> _RECORDED INFORMATION_

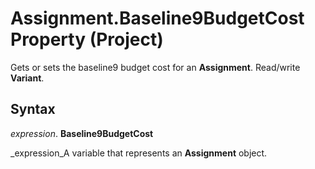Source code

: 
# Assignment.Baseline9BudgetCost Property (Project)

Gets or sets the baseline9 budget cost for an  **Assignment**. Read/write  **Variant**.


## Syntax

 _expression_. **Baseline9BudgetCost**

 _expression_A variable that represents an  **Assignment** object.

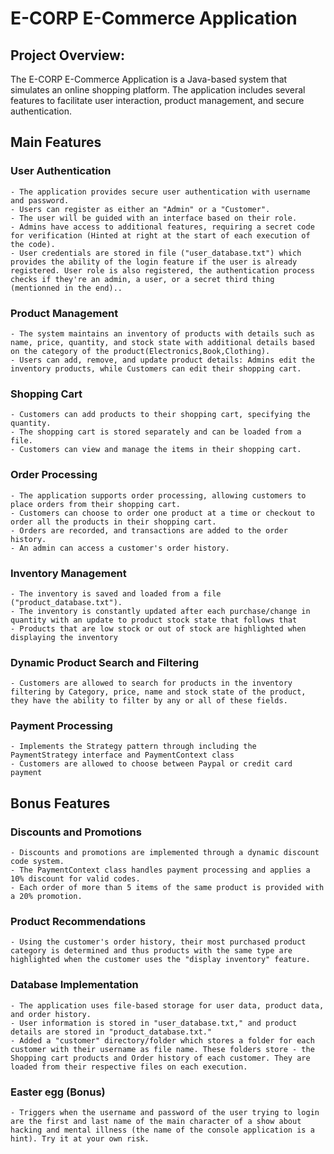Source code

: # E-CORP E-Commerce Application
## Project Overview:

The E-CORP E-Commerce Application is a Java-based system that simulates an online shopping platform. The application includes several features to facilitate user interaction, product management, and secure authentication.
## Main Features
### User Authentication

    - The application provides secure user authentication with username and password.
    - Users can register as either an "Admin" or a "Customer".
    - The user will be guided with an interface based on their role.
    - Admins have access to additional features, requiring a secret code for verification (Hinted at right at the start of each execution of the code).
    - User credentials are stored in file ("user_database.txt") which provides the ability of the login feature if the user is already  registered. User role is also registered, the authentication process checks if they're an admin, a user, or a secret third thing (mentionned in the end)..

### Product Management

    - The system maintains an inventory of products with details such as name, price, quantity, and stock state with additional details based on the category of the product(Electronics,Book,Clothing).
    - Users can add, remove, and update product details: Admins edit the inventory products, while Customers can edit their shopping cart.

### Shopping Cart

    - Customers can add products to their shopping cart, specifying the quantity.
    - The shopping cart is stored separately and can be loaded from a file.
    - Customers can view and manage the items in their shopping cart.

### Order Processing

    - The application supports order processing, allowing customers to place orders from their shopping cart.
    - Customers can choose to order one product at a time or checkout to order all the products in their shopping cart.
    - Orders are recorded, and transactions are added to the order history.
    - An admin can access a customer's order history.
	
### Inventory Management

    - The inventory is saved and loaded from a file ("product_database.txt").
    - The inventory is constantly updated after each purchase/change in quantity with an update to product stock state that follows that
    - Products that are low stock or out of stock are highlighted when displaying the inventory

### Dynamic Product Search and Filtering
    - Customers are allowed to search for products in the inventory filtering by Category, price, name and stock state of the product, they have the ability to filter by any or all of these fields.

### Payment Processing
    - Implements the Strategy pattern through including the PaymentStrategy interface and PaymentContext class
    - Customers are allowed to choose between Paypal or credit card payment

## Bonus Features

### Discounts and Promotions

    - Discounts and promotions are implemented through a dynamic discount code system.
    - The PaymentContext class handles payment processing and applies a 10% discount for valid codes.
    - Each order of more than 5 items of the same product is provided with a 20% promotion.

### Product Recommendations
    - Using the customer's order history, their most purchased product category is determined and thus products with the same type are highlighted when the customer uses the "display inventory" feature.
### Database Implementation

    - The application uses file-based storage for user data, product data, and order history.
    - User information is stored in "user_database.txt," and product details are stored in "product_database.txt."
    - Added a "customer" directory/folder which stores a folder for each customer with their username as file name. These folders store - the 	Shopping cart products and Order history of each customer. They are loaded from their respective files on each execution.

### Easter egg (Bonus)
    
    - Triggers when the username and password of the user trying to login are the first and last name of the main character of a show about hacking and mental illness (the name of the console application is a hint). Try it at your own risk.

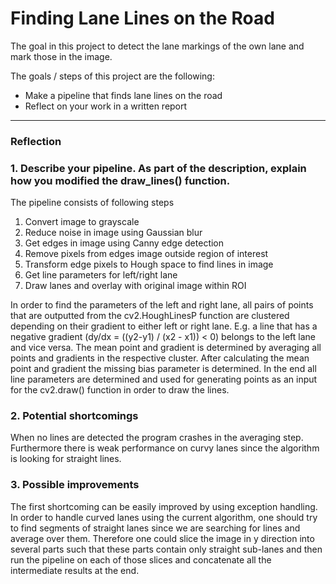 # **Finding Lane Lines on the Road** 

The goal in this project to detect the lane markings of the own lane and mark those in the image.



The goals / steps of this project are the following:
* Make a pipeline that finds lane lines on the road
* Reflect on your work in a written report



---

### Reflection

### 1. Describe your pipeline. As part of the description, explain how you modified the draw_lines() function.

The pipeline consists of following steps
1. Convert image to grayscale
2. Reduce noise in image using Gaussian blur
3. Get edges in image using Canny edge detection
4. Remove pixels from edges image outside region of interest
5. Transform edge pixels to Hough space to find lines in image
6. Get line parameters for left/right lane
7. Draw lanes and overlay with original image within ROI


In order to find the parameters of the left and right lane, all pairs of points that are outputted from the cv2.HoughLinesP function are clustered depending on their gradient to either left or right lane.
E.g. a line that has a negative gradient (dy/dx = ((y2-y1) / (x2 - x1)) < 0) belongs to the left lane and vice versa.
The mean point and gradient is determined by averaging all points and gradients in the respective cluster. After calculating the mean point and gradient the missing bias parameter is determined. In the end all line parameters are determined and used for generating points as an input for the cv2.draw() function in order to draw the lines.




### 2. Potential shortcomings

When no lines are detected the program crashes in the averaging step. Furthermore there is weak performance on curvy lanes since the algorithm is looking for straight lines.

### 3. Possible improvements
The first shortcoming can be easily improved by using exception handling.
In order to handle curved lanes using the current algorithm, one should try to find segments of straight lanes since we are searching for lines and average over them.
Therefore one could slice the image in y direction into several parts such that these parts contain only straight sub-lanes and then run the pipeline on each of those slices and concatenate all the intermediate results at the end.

> _PROBLEM_
Copy every line where the word "based" is present in the entries above.

> _SOLUTION TO THIS TASK_
The E-CORP E-Commerce Application is a Java-based system that simulates an online shopping platform. The application includes several features to facilitate user interaction, product management, and secure authentication.
    - The user will be guided with an interface based on their role.
    - The system maintains an inventory of products with details such as name, price, quantity, and stock state with additional details based on the category of the product(Electronics,Book,Clothing).
    - The application uses file-based storage for user data, product data, and order history.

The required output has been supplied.